Transcribe the material from its first line onward, ending with the line that contains "やはり距離を用いる方法である" and adding nothing beyond it.

(INPUT DATA begins)

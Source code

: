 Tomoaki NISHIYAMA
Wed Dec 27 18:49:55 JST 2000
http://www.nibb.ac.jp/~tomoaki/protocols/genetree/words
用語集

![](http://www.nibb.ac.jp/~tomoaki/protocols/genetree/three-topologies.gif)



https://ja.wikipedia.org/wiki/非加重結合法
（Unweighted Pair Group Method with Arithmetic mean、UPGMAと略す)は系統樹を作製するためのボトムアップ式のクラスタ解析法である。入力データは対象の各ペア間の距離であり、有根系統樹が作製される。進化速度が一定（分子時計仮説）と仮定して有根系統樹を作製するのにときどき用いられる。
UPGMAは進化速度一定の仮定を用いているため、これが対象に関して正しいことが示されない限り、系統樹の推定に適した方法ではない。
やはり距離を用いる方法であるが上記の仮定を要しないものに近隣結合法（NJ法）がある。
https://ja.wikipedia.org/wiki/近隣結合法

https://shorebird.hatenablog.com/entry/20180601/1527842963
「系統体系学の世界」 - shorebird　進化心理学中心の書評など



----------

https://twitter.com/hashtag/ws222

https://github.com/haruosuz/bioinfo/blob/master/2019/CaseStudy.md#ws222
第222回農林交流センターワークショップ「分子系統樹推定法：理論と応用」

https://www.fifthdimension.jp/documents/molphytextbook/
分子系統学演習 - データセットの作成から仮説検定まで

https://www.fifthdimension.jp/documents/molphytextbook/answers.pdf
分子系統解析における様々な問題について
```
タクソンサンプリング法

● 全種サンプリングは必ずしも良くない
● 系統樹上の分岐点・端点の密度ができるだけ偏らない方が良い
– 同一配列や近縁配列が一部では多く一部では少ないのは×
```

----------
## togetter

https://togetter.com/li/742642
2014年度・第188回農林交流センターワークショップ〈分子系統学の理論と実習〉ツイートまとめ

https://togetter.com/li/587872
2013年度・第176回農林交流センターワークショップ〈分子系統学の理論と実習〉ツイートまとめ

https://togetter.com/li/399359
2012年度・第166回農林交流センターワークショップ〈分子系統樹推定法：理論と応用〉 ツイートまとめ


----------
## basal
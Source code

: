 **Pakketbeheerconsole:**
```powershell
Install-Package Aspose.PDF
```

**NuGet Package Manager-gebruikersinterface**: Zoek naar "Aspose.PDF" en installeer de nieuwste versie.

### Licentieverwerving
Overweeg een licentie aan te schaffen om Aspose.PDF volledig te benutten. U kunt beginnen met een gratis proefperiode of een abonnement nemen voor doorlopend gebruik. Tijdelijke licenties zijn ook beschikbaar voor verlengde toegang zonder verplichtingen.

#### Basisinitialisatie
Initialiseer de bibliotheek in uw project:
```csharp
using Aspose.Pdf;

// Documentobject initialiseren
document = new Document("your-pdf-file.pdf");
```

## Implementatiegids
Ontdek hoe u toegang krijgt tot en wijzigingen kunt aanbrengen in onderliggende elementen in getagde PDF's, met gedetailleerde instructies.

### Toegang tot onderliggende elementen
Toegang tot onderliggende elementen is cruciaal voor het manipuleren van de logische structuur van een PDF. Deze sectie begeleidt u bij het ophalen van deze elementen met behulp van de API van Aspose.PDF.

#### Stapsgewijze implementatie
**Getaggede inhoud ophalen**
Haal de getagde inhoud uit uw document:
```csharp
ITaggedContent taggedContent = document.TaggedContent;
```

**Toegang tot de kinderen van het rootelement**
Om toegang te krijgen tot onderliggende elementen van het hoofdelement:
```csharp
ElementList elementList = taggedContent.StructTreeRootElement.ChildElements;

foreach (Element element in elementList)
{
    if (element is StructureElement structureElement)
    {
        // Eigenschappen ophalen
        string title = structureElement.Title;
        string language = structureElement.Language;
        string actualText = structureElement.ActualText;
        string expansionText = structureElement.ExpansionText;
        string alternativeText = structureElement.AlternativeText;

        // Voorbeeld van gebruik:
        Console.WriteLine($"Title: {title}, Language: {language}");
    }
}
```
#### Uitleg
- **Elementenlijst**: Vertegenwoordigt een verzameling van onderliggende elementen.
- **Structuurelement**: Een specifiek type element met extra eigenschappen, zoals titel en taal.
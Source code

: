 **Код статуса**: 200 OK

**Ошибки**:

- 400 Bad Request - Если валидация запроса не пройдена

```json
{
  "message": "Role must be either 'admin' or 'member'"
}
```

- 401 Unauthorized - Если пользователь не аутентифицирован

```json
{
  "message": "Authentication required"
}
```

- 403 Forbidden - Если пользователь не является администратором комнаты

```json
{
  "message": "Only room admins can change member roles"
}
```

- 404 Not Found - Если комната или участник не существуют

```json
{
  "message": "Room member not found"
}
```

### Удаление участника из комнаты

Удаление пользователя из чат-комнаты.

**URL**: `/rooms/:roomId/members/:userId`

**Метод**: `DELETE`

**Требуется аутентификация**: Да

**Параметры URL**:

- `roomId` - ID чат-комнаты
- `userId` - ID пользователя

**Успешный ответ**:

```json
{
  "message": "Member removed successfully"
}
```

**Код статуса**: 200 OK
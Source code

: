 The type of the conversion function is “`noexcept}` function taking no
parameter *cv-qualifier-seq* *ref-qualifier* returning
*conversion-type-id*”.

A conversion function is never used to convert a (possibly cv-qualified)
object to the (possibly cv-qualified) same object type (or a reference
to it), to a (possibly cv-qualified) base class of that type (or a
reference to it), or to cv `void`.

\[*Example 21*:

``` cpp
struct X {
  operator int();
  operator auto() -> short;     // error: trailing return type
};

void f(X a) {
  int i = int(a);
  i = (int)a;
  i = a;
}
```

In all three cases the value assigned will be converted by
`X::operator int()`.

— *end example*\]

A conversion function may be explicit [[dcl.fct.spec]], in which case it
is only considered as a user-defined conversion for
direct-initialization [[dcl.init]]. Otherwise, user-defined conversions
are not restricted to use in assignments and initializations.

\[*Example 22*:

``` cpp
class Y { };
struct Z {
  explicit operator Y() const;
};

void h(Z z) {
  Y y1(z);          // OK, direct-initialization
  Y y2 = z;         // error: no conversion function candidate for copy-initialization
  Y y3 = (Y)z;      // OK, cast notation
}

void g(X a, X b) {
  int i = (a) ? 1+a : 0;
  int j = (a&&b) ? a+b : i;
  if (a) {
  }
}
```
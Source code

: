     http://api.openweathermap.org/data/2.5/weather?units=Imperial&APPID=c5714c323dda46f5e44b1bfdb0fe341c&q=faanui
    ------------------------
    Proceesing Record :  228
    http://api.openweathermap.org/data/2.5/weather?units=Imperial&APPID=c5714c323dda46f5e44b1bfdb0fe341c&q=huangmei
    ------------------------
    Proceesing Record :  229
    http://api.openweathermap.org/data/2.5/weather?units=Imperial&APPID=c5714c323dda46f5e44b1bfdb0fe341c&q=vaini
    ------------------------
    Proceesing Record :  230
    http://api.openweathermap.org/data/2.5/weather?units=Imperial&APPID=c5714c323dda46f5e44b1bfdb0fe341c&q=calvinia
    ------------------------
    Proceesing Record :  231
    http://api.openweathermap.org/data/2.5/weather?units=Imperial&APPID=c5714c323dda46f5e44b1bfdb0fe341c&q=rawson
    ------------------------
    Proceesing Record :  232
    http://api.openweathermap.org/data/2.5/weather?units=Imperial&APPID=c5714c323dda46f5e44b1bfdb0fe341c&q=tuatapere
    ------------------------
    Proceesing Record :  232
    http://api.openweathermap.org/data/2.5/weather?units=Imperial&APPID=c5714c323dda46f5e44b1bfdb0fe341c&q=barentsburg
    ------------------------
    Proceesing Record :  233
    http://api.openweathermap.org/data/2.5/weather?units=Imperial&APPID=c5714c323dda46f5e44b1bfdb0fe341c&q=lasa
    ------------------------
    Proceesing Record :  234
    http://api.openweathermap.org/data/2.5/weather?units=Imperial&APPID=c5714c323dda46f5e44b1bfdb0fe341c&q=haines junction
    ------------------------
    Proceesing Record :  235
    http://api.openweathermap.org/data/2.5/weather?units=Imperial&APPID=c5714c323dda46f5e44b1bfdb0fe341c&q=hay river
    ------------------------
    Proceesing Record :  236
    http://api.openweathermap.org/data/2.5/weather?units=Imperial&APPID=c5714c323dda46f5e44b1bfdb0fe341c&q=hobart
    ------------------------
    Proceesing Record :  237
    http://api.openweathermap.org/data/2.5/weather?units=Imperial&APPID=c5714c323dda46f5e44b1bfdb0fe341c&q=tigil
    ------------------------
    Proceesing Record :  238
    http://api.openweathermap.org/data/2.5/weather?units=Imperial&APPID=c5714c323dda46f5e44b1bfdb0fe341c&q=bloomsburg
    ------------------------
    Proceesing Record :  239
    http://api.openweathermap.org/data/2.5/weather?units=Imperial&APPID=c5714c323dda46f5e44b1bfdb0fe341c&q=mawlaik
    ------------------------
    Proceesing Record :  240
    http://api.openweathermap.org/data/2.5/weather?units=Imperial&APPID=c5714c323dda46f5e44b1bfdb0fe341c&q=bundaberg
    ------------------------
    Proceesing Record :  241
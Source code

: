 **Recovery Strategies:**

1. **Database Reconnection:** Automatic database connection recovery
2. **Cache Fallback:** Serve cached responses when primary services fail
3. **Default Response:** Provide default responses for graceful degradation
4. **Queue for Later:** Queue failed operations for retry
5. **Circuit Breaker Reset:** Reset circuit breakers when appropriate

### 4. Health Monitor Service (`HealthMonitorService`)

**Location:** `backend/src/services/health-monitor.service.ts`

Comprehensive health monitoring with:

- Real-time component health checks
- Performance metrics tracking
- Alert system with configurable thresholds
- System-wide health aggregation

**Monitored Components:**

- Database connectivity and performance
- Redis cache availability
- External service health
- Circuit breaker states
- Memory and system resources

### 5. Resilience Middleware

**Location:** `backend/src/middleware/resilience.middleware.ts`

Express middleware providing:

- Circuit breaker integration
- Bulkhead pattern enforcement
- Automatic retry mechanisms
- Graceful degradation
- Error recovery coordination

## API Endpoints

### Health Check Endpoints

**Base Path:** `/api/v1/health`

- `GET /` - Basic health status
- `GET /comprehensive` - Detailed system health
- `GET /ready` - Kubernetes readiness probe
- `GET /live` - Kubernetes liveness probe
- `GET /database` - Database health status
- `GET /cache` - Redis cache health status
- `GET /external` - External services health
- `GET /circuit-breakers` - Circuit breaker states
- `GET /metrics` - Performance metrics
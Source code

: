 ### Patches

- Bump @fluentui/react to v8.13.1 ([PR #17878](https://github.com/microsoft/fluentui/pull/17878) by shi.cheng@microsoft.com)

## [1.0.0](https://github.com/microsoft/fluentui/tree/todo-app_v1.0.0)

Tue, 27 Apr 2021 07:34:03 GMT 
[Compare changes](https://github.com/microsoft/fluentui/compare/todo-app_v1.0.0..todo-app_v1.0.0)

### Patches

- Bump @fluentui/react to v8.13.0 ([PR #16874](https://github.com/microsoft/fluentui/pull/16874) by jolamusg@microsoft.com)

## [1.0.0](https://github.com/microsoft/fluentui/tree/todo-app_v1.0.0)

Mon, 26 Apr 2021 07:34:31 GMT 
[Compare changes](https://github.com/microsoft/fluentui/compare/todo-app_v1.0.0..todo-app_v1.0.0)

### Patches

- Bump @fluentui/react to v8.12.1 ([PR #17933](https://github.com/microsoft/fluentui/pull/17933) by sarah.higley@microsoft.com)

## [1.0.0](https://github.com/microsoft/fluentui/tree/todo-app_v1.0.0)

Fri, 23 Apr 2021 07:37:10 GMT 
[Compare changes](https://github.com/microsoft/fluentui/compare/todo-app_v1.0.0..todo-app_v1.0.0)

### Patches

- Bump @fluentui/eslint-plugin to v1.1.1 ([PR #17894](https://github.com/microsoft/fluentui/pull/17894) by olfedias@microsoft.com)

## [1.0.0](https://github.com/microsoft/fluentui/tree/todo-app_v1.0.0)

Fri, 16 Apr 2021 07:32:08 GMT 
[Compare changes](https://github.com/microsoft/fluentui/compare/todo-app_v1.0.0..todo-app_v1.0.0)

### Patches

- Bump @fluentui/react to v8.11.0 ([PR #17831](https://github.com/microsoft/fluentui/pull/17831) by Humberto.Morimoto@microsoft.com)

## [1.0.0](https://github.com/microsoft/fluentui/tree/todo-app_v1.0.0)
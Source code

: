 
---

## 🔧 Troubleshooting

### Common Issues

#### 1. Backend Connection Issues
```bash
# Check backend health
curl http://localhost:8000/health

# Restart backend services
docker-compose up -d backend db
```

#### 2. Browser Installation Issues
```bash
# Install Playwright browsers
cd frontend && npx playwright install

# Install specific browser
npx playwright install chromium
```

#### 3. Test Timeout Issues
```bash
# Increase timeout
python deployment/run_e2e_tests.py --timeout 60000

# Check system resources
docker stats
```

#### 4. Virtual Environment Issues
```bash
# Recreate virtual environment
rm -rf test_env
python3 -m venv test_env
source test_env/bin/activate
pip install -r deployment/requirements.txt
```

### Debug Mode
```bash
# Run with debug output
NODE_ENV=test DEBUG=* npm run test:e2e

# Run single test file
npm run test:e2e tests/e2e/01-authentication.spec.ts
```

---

(INPUT DATA ends)

> [TASK RESPONSE]
Source code

: Tomoaki NISHIYAMA
Wed Dec 27 18:49:55 JST 2000
http://www.nibb.ac.jp/~tomoaki/protocols/genetree/words
用語集

![](http://www.nibb.ac.jp/~tomoaki/protocols/genetree/three-topologies.gif)



https://ja.wikipedia.org/wiki/非加重結合法
（Unweighted Pair Group Method with Arithmetic mean、UPGMAと略す)は系統樹を作製するためのボトムアップ式のクラスタ解析法である。入力データは対象の各ペア間の距離であり、有根系統樹が作製される。進化速度が一定（分子時計仮説）と仮定して有根系統樹を作製するのにときどき用いられる。
UPGMAは進化速度一定の仮定を用いているため、これが対象に関して正しいことが示されない限り、系統樹の推定に適した方法ではない。
やはり距離を用いる方法であるが上記の仮定を要しないものに近隣結合法（NJ法）がある。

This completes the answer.